Мама сказала:
— Ты бессовестный, Руслан.
Я промолчал. Ну бессовестный. Ну и пусть.
— Они тебя два года не видели.
Да хоть десять.
— А после случившегося…
— Да хватит уже! — взорвался я. — Вы теперь до конца жизни будете это вспоминать?
Далее — короткая, но яростная схватка и мое полное поражение. И вот мы с папой в машине. Едем в деревню. Он всегда отвозит меня туда на машине. Когда я был маленький, я страшно это любил — ехать с ним на машине. Он всегда сажал меня на переднее сиденье, и мы всю дорогу слушали аудиокниги. Иногда он решал ехать какой-нибудь новой дорогой и тогда вручал мне карту (как будто навигатора в телефоне нет!) и называл штурманом. Даже вспомнить смешно, как я раздувался от гордости!
Наша деревня… ну, как наша… Деревня, где живут Оля и Вадим, мои бабушка и дедушка, папины родители. Эта деревня недалеко от Волги, на берегу одного ее притока. Вообще-то у нас так не принято. Ну, вот чтобы силком. Обычно все равно они ко мне прислушиваются. Не то чтобы советуются… это уж какой-то совсем высокий уровень самосознания родителей, но хотя бы делают вид. Но в этот раз убедить их не получилось. Ага, попробуйте убедить мою маму — лучшего адвоката города.
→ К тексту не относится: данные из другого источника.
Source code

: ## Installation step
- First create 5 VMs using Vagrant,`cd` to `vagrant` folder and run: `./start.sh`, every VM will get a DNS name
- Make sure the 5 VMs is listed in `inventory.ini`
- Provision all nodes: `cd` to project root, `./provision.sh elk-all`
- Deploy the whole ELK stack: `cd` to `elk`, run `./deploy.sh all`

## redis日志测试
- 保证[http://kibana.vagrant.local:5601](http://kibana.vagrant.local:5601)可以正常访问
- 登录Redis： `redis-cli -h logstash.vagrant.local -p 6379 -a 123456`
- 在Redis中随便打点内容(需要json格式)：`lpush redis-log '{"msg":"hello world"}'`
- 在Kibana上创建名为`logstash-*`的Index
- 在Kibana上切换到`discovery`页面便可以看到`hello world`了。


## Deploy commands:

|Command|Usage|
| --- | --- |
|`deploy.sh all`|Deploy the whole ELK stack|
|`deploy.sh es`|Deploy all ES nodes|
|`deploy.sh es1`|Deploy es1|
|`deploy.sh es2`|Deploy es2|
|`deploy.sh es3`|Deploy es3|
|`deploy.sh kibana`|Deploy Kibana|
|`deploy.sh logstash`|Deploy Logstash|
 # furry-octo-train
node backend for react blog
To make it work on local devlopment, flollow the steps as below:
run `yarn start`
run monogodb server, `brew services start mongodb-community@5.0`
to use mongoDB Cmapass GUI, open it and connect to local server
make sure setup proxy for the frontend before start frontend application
В этом году у моей мамы бзик по йоге. У нее каждый год что-нибудь новенькое! Три года назад она, например, соколечением увлекалась. Каждое утро мы все должны были пить свежевыжатые соки! Хорошо, если сок яблочный или цитрусовый микс, но ведь петрушечный или какой-нибудь сельдереевый полезнее! Как вспомню, так вздрогну!
Потом мама выяснила, что соль вредна для организма, и мы почти год солили еду тайком. Папа даже придумал специальные карманные солонки. Но мама нас рассекретила и всерьез обиделась. Зато стала все солить!
Потом она травила нас живыми йогуртами. Теперь вот — йога. Папа с ужасом ждет следующего логического витка: от йоги до вегетарианства — один шаг. И пичкает нас шашлыками и котлетами. Про запас, что ли?
Но вообще-то из всех маминых увлечений мне йога больше всего нравится! Во-первых, красиво! Все эти асаны. И не трудно совсем! Гораздо легче, чем когда мы бегали всей семьей по какой-то там суперпрограмме, готовились к марафону! А во-вторых, посмотришь — все звезды йогой занимаются, чем мы хуже? А мясо я и так не люблю, мы даже пельмени с Савкой на двоих едим: он мясо, я тесто. А папу с братьями жалко. Особенно Савку — он ужасный мясоед!
Да, Савва — мой старший брат, ему шестнадцать. Он родился, когда мама фанатела от художника Саввы Бродского. Ну не повезло ему! Хотя сейчас возвращаются старые имена. Вот наш младший братик попал под мамино увлечение всем старорусским, и зовут его Демид. Она хотела назвать Добрыней или Братомилом, но тут уж папа устроил настоящую забастовку! И маме пришлось искать что-то более… удобоваримое. Сошлись на Демиде. На людях папа зовет его Митей, пусть думают, что он обыкновенный Дмитрий, а дома мы зовем его Дёмой. Ему подходит. Он ласковый и невероятный красавчик!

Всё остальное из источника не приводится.